We want to know whether some given TM $M$ halts given the input word $w$ by transforming the pair $\langle M, w \rangle$ to some $EQ$-instance $f(\langle M, w \rangle) = \langle M_1, M_2 \rangle$ such that $\langle M, w \rangle \in L_H$ if and only if $\langle M_1, M_2 \rangle \in EQ$. Let us consider some dummy TM $M_{2020}$ which just accepts 2020 inputs (any set of 2020 words will do the trick) and modify $M_{2020}$ such that it only ever accepts if $M$ halts on $w$ to get another TM $M_{2020}(M, w)$. Since we know $M$ and $w$ when we construct $M_{2020}(M, w)$, we can implement it to do the following:

1. Read the input and if it is one of the 2020 words accepted by $M_{2020}$, make note of that (we can use the states to store this).
2. Clear the tape and write $w$ to it.
3. Run $M$ on $w$.
4. If $M$ halts on $w$, accept the original input.

Such a construction can be performed by another TM, this is a bit tedious to show formally but by noting that we can essentially "embed" $M$ in $M_{2020}(M, w)$ it should be intuitive that this can be done (as $M_{2020}$ is a fixed TM).

Now observe that $M_{2020}(M, w)$ accepts some input $x \in L(M_{2020})$ precisely when $M$ halts on $w$, hence we have that $L(M_{2020}) = L(M_{2020}(M, w))$ if and only if $\langle M, w \rangle \in L_H$, otherwise we have $L(M_{2020}(M, w)) = \emptyset$. It follows that $$ | L(M_{2020}(M, w)) \cap L(M_{2020}) | = \begin{cases} 2020, & \text{if $M$ halts on $w$} \\ 0, & \text{otherwise} \end{cases} $$ and thus (denoting $\langle M_{2020}, M_{2020}(M, w) \rangle$ as $f(\langle M, w \rangle$) we have $\langle M, w \rangle \in L_H \Leftrightarrow f(\langle M, w \rangle)$ and therefore a suitable reduction.

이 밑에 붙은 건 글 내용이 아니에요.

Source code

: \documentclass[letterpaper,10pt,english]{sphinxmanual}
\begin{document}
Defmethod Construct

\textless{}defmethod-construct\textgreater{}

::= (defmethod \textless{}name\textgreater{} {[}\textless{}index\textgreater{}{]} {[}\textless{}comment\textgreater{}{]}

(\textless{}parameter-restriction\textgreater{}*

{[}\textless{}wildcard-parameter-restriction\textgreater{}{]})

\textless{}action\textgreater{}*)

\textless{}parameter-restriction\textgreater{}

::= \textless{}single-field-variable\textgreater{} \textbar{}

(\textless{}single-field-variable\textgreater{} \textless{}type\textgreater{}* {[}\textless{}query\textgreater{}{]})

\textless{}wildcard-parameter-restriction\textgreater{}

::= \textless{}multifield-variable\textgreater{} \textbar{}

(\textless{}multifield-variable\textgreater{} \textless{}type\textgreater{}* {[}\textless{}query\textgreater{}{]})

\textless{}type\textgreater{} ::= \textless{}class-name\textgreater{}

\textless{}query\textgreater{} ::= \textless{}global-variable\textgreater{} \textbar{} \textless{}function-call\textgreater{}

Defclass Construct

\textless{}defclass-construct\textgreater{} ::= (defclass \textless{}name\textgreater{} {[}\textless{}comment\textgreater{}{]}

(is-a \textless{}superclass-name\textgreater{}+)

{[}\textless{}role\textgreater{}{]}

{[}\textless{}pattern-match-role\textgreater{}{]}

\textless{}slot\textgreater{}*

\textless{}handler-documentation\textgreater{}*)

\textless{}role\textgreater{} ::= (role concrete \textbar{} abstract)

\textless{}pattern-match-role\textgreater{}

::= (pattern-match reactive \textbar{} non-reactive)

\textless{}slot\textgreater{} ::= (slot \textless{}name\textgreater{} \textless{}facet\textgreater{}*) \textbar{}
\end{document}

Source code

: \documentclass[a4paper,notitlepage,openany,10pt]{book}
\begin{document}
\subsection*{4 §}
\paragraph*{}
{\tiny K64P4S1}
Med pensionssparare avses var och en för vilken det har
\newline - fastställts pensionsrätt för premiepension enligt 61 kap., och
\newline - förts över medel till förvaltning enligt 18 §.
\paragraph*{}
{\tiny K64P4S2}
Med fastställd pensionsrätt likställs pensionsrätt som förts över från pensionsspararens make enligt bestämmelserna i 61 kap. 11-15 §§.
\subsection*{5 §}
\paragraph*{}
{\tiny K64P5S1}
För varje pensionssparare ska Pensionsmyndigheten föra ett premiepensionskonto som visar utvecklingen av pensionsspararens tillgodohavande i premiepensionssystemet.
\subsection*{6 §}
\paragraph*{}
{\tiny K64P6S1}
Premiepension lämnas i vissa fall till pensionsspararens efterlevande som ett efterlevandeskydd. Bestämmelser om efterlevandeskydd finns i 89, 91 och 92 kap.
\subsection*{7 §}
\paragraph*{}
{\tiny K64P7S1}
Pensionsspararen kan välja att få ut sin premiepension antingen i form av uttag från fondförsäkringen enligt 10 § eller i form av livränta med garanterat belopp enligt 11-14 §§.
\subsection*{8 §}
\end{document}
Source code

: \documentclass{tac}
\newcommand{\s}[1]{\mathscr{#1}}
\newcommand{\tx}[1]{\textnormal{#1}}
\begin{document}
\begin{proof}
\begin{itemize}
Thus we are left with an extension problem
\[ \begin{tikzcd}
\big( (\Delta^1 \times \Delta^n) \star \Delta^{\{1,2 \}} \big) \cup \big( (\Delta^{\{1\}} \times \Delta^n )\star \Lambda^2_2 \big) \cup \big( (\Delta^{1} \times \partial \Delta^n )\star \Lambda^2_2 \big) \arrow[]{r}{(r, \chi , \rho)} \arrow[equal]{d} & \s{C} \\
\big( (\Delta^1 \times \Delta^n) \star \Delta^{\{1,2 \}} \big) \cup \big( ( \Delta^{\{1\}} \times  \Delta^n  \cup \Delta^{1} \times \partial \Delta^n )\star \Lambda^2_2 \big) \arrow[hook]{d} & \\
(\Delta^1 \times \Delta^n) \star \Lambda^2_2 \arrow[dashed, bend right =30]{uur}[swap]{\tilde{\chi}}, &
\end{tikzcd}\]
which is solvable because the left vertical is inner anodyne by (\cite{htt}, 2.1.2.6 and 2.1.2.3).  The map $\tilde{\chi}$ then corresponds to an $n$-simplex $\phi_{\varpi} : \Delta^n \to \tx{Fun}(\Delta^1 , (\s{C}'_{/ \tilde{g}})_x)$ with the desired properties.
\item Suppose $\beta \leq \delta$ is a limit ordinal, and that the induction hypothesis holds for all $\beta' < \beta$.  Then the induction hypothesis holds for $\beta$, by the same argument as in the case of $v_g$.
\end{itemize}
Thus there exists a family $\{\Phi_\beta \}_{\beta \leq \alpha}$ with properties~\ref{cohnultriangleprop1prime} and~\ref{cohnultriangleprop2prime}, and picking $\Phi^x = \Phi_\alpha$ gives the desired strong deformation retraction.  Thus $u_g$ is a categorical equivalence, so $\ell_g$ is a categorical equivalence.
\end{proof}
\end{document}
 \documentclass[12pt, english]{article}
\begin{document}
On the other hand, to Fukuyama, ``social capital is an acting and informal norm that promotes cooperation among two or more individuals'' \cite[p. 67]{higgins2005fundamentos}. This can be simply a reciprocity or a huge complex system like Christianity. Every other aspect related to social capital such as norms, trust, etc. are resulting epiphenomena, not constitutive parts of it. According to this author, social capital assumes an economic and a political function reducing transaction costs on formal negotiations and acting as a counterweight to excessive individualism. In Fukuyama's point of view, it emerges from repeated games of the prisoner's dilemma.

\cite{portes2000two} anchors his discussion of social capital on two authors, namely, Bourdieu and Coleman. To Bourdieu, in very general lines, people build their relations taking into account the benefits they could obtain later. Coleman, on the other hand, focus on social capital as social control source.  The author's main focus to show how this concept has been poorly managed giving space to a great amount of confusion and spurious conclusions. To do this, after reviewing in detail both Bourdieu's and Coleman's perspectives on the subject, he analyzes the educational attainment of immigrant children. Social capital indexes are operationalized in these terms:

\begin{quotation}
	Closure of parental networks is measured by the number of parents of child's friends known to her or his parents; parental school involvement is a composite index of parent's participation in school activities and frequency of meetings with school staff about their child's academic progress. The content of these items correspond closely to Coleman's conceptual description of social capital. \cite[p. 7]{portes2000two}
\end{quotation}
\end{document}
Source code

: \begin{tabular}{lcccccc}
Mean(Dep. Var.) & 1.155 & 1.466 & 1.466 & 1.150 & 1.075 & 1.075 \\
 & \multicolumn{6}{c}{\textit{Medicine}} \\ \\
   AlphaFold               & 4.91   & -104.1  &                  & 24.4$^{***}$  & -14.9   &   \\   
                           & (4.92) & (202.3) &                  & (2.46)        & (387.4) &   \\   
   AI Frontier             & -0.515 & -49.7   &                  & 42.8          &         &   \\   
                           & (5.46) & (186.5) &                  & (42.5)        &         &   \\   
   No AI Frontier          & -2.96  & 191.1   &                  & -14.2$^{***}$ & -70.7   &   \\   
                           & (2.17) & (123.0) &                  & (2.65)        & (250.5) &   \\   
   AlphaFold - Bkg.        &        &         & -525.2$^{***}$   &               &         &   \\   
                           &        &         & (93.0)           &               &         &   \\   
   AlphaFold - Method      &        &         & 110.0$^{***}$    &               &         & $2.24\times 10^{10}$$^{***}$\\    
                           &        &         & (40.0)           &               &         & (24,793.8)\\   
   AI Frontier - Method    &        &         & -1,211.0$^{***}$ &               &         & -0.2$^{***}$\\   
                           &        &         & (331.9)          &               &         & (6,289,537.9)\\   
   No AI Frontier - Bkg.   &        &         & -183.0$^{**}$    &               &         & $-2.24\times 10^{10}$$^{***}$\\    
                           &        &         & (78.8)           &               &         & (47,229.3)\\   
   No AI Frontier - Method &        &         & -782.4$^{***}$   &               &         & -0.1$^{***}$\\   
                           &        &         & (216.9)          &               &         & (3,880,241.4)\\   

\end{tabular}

An easier way to prove that the language is not decidable is by using Rice's theorem which (roughly speaking) says that properties of functions computed by TMs (we call these semantic properties) cannot be decided algorithmically unless they are trivial. If we fix some TM $M_1$ and consider an arbitrary TM $M$ then asking whether $L(M_1) \cap L(M)$ has size 2020 is such a semantic property and hence Rice's theorem immediately gives us that $EQ$ is undecidable. The theorem (for me, at least) is basically the formal underpinning of the informal intuition I gave above.